→ INSTRUCTIONS FOR THE TASK: Extract, from the records beneath this instruction, each line that contains the word "documentclass".

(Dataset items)
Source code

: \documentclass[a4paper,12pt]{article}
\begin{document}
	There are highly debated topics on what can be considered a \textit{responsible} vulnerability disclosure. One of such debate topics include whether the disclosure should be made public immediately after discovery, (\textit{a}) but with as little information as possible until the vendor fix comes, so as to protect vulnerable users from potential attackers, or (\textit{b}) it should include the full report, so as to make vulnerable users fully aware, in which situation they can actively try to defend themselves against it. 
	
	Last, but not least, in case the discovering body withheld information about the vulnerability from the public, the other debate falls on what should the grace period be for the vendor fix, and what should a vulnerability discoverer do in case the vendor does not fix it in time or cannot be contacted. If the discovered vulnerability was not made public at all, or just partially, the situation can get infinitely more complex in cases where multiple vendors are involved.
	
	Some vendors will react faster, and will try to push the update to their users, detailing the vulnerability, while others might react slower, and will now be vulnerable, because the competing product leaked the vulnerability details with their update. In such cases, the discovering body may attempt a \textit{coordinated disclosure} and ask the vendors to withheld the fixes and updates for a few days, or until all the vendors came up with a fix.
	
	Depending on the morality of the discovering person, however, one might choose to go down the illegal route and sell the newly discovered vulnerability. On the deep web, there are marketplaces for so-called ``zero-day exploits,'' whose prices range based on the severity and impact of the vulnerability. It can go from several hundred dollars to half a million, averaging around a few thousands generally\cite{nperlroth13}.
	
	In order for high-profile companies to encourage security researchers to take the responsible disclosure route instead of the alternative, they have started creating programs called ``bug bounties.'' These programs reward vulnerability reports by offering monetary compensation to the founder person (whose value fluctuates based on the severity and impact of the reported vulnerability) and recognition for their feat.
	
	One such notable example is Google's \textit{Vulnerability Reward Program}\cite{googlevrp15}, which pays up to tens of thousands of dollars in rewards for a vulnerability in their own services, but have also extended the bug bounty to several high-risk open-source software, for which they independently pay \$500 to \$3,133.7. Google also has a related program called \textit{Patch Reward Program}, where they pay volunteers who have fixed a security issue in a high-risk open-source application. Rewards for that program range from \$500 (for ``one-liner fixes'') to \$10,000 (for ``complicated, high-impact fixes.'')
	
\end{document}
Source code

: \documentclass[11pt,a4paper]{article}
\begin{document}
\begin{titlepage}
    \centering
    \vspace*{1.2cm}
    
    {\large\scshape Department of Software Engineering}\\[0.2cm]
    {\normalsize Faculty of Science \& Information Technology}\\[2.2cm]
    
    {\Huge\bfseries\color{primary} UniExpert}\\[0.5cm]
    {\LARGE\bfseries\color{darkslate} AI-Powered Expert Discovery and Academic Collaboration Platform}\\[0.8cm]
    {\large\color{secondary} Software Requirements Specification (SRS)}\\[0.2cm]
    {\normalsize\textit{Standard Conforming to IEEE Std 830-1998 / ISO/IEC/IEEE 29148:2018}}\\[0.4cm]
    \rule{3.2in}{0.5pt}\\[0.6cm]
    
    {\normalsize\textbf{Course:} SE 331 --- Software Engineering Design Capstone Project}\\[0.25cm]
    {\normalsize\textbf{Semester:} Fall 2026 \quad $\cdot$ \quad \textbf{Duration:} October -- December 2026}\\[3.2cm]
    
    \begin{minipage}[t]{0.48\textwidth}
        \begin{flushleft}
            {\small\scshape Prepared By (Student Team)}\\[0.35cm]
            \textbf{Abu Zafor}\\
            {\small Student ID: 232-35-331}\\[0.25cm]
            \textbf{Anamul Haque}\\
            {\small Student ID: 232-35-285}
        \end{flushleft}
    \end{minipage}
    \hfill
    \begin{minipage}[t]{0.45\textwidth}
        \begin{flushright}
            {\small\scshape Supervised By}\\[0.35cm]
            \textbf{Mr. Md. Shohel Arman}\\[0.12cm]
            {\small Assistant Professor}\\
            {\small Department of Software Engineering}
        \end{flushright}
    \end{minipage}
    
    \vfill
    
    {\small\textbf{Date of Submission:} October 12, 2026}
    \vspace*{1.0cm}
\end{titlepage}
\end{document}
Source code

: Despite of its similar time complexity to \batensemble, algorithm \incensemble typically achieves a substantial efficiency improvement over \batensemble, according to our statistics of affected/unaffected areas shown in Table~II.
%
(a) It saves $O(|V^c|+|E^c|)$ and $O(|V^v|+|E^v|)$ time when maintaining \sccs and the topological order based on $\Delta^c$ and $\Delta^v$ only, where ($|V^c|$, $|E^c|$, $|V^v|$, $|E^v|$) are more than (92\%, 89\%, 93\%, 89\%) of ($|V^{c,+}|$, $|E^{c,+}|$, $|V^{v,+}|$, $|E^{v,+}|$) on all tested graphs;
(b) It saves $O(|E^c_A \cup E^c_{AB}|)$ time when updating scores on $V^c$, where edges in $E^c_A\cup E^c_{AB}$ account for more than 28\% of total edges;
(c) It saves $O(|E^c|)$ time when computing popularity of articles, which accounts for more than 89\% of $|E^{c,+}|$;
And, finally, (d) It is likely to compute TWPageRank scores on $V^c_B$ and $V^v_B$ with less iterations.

→ WRITTEN REPLY:
: \documentclass[a4paper,12pt]{article}
: \documentclass[11pt,a4paper]{article}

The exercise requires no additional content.